Dans un entretien au Parisien mis en ligne ce 18 juillet sur le site du quotidien français, la nouvelle ministre déléguée à l'Egalité femmes-hommes, Elisabeth Moreno, révèle ses objectifs sur un ton direct et sans ambages qui fait écho à celui de certains collègues du gouvernement Castex.

Priorité numéro 1 : la lutte contre les féminicides, dans le droit fil du Grenelle sur les violences conjugales chapeauté par sa prédécesseure Marlène Schiappa à la rentrée 2019. "Ce que je veux, c'est que les féminicides passent de 170 actuellement identifiés à 10 par an.
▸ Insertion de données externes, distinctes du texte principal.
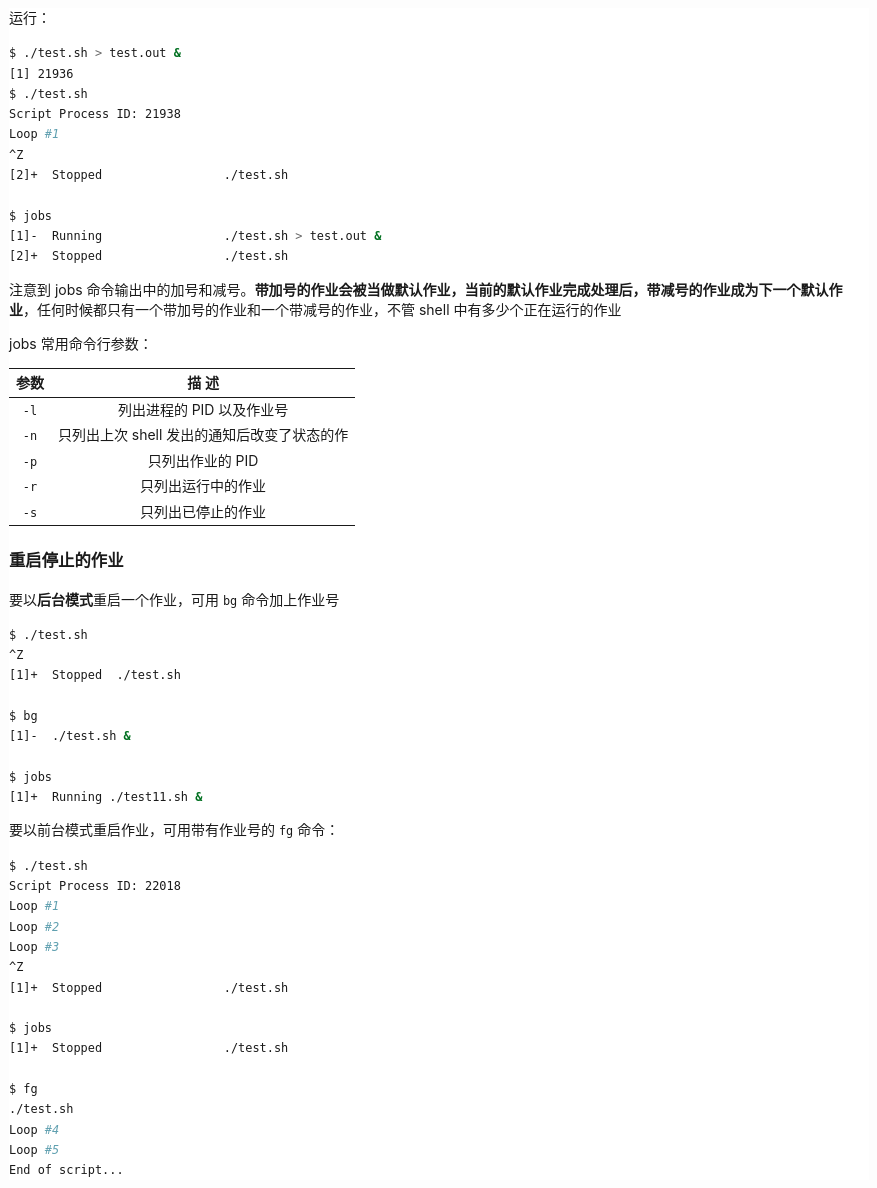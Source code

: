 运行：

```bash
$ ./test.sh > test.out &
[1] 21936
$ ./test.sh 
Script Process ID: 21938
Loop #1
^Z
[2]+  Stopped                 ./test.sh

$ jobs
[1]-  Running                 ./test.sh > test.out &
[2]+  Stopped                 ./test.sh
```

注意到 jobs 命令输出中的加号和减号。**带加号的作业会被当做默认作业，当前的默认作业完成处理后，带减号的作业成为下一个默认作业**，任何时候都只有一个带加号的作业和一个带减号的作业，不管 shell 中有多少个正在运行的作业

jobs 常用命令行参数：

| 参数 |                    描 述                    |
| :--: | :-----------------------------------------: |
| `-l` |          列出进程的 PID 以及作业号          |
| `-n` | 只列出上次 shell 发出的通知后改变了状态的作 |
| `-p` |              只列出作业的 PID               |
| `-r` |             只列出运行中的作业              |
| `-s` |             只列出已停止的作业              |

### 重启停止的作业

要以**后台模式**重启一个作业，可用 `bg` 命令加上作业号

```bash
$ ./test.sh
^Z
[1]+  Stopped  ./test.sh

$ bg                     
[1]-  ./test.sh &

$ jobs
[1]+  Running ./test11.sh &
```

要以前台模式重启作业，可用带有作业号的 `fg` 命令：

```bash
$ ./test.sh 
Script Process ID: 22018
Loop #1
Loop #2
Loop #3
^Z
[1]+  Stopped                 ./test.sh

$ jobs
[1]+  Stopped                 ./test.sh

$ fg
./test.sh
Loop #4
Loop #5
End of script...
```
Alors, je pourrai mourir tranquille", affirme celle qui affirme ne pas être "là pour briller". Elisabeth Moreno s'y engage : "S'il y a une chose que je laisserai de mon passage au gouvernement, ce sera celui-là. Dans 600 jours, on aura réduit le nombre de femmes victimes".
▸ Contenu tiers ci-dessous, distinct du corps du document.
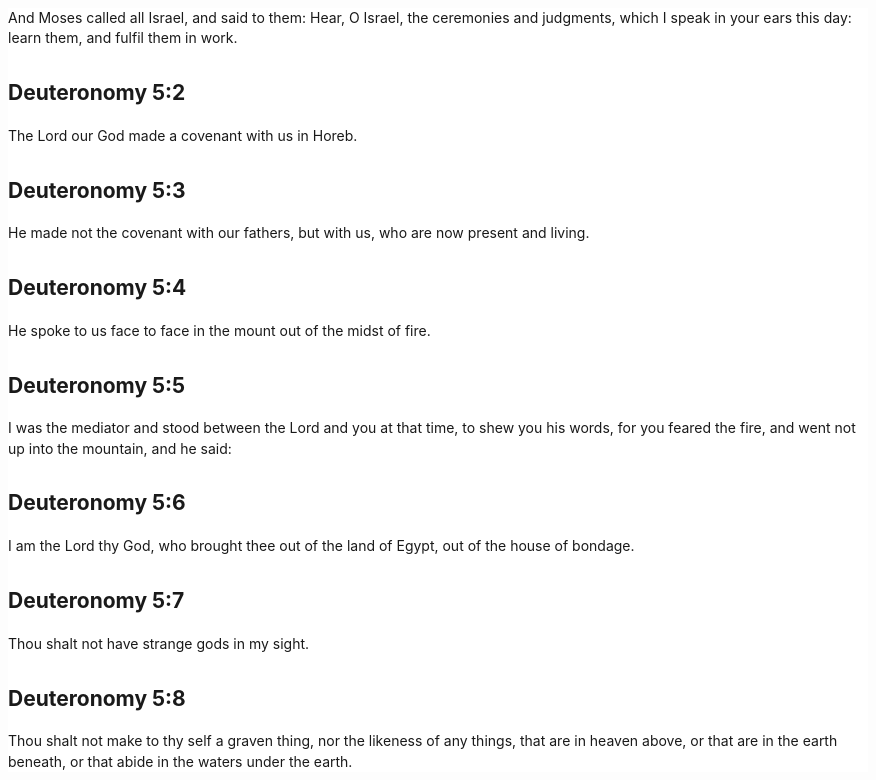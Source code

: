 And Moses called all Israel, and said to them: Hear, O Israel, the ceremonies and judgments, which I speak in your ears this day: learn them, and fulfil them in work.


<a id="orga9dcc9c"></a>

## Deuteronomy 5:2

The Lord our God made a covenant with us in Horeb.


<a id="orgf538b82"></a>

## Deuteronomy 5:3

He made not the covenant with our fathers, but with us, who are now present and living.


<a id="org9e6b691"></a>

## Deuteronomy 5:4

He spoke to us face to face in the mount out of the midst of fire.


<a id="orgfba6132"></a>

## Deuteronomy 5:5

I was the mediator and stood between the Lord and you at that time, to shew you his words, for you feared the fire, and went not up into the mountain, and he said:


<a id="orgc6e9885"></a>

## Deuteronomy 5:6

I am the Lord thy God, who brought thee out of the land of Egypt, out of the house of bondage.


<a id="orgb21956e"></a>

## Deuteronomy 5:7

Thou shalt not have strange gods in my sight.


<a id="org701f78e"></a>

## Deuteronomy 5:8

Thou shalt not make to thy self a graven thing, nor the likeness of any things, that are in heaven above, or that are in the earth beneath, or that abide in the waters under the earth.


<a id="orga60a391"></a>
Quant au budget dont elle disposera, il sera à la hauteur de la tâche, affirme la nouvelle ministre. Appelée au gouvernement alors qu'elle était dirigeante de Hewlett-Packard pour l'Afrique, elle rappelle qu'elle sait négocier. "J'avais prévenu le président et le Premier ministre : je ne viens dans ce gouvernement qu'à la condition d'avoir les moyens d'atteindre mes objectifs et ils se sont tous les deux engagés à le faire", poursuit la ministre déléguée qui ajoute : "Je ne suis pas venue faire de la poterie".
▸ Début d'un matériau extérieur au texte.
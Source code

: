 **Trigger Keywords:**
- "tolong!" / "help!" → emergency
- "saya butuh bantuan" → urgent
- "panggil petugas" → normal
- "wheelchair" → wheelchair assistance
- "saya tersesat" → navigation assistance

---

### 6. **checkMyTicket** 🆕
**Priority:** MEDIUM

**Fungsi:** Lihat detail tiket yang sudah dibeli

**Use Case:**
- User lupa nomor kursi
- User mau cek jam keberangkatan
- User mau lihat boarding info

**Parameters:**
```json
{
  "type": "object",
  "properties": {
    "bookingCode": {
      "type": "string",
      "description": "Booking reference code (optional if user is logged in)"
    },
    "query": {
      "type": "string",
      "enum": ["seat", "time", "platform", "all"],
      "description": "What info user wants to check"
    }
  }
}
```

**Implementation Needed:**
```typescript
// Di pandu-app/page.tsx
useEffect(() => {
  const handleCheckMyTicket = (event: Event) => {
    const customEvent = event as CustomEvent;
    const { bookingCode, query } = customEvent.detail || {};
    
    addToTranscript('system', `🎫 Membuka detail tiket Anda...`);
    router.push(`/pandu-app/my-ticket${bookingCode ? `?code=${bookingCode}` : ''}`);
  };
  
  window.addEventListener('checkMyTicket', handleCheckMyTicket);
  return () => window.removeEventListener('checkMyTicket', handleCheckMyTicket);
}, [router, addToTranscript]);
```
"Un caillou dans la chaussure"

"Ma responsabilité est de faire en sorte que des victimes de violences se sentent libres de dire 'je suis violentée'. J'ai récemment attrapé notre ami garde des Sceaux Eric Dupond-Moretti pour lui dire : 'Je vais être un gros caillou dans ta chaussure. Pas une victime ne doit s'interdire ces démarches et il va falloir suivre'".

Elle fait écho aux inquiétudes exprimées face à la nomination d'Eric Dupond-Moretti à la fonction de garde des Sceaux. Dans un courrier dévoilé ce 17 juillet par Le Parisien, Aurélien Pradié, numéro trois du parti Les Républicains, lui reproche son silence sur les violences conjugales depuis sa prise de fonction. Le député du Lot dénonce aussi les prises de position passées du ténor du barreau sur le mouvement #MeToo et ses critiques sur l'infraction d'outrage sexiste, créée en août 2018.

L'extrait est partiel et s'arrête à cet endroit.